One of the biggest problems coaches have nowadays is limited time with their teams.  Some teams only have a few weeks of practice before they have their first game.

The limited time negatively affects the player’s fundamentals and puts a major strain on the coach.  Coaches have to be able to teach and practice the required fundamentals of the game, but also get their team prepared for their first game.

Therefore, coaches must make the most out of the time they have with their team.  One effective way to teach fundamentals is to develop drills that incorporate multiple skills.  Instead of having one ball-handling drill, then another passing drill, and then another shooting drill try to combine those skills into one drill.

You can get the same repetition of skills but spend less practice time.  It will allow you more time to spend on other aspects of the game in order to prepare your team.

It’s important to understand that the separate skills must be taught and drilled first before combining them into one drill.  It’s best to first teach the skills separate then when you feel they know how to perform each skill then start to combine them into one drill.

Drills should be designed with the offense in mind and where players may perform skills in a game.  For example, players need to shoot from spots on the floor where they may get shots.

If post players will never be on the perimeter then they should not practice shots from the perimeter.  The following are two examples of drills that combine skills:

Stationary Two-Ball Dribbling & Passing

This drill is a progression from stationary two-ball dribbling and stationary passing.  It can be performed as a team but is more effective in groups of 4 or 5 because it will allow each player more repetitions.

In groups of 4 the players will form a diamond and with groups of 5 each player will form a star pattern.  One player starts with two balls and on the whistle begins to stationary dribble with both balls.

On the next whistle the dribbler will pass to the player beside them.  The player will first make a right-handed pass with their right hand while still dribbling with the left-hand and then make a left-handed pass to the left.

Repeat the drill twice for each player.  The drill can be used with different two-ball dribbling skills as well as having the dribbler pass to different players.

On the Move Two-Ball Dribbling, Passing, and Shooting

This is a progressive drill from the “Stationary Two-Ball Dribbling & Passing” drill.  It begins with two lines that players will be based on your offense.  For example, in a 5-out offense you may want to start with a line at the top and a line on the right wing.
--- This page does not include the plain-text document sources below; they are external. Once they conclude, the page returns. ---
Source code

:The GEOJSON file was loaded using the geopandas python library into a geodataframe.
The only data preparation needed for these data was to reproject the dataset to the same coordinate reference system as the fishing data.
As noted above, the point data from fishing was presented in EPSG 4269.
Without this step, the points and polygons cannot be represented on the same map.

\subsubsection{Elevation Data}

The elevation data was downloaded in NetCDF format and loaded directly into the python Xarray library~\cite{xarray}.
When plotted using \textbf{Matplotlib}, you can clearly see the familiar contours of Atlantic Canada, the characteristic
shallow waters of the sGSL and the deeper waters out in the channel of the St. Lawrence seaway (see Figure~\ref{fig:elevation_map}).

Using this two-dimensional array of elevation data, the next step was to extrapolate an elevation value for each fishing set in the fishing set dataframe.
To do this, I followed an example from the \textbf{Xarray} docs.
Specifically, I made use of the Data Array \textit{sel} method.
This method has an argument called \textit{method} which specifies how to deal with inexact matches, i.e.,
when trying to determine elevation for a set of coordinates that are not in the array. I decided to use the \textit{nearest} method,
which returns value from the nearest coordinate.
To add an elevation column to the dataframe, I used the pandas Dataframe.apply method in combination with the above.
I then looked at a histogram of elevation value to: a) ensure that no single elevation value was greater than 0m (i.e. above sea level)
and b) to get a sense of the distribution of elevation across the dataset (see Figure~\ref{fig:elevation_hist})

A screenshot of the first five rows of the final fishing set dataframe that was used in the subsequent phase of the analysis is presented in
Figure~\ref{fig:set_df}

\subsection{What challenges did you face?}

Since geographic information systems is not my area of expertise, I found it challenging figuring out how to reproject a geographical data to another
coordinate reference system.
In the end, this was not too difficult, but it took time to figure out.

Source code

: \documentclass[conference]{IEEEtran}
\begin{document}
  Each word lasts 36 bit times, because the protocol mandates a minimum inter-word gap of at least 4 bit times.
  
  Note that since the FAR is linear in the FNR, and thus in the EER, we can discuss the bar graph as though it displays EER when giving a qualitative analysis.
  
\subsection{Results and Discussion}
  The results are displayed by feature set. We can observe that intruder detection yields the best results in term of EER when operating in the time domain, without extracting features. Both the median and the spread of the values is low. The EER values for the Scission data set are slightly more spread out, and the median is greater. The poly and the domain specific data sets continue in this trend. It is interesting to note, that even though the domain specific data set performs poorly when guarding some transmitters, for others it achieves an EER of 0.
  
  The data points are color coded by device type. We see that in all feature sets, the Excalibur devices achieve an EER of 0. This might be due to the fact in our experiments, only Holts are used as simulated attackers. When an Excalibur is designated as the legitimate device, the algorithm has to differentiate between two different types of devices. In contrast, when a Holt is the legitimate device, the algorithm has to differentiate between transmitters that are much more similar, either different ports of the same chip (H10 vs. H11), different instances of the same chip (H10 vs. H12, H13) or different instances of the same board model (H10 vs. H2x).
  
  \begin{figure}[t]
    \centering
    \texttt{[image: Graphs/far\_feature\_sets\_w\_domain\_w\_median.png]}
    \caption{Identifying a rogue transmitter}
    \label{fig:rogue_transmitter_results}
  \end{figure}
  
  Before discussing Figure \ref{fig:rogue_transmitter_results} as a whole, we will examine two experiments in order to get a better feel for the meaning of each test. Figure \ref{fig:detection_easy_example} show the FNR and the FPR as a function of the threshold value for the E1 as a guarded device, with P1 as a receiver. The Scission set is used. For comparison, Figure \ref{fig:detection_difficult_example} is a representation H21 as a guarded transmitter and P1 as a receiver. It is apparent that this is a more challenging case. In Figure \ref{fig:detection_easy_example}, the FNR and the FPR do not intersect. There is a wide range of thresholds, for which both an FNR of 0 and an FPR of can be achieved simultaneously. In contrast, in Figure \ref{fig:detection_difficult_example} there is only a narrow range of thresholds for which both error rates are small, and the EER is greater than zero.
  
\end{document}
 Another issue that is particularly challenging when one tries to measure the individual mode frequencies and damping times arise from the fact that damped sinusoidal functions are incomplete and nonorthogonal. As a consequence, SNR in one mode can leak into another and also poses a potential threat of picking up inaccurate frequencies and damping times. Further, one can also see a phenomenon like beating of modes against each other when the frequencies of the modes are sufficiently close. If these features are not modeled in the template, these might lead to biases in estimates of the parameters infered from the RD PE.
Have the line at the top start at half-court with two balls.  They begin with a stationary two-ball dribble and on the whistle will continue to dribble to the top of the key.  The dribbler will then make a right-handed pass to the right wing and perform a dribble move to the rim with the ball in the left-hand.

The player on the right wing will make a move to the rim and shoot a pull-up jump shot.  This a great drill that involves on the move dribbling, passing, one-on-one moves, and two players shooting at the same time.

It can be used from different spots on the floor, include a variety of one-on-one moves, and incorporate multiple players.  If you can design the drill to fit your offense then it makes this drill much more effective.

One skill drills must be done at the beginning, but drills that only include one skill often can get boring and monotonous for players.  Having drills that include multiple skills will keep the attention of players and help you maintain the intensity in practice.  It saves time in practice as well as help players better understand how the skills are used together and when they will be used.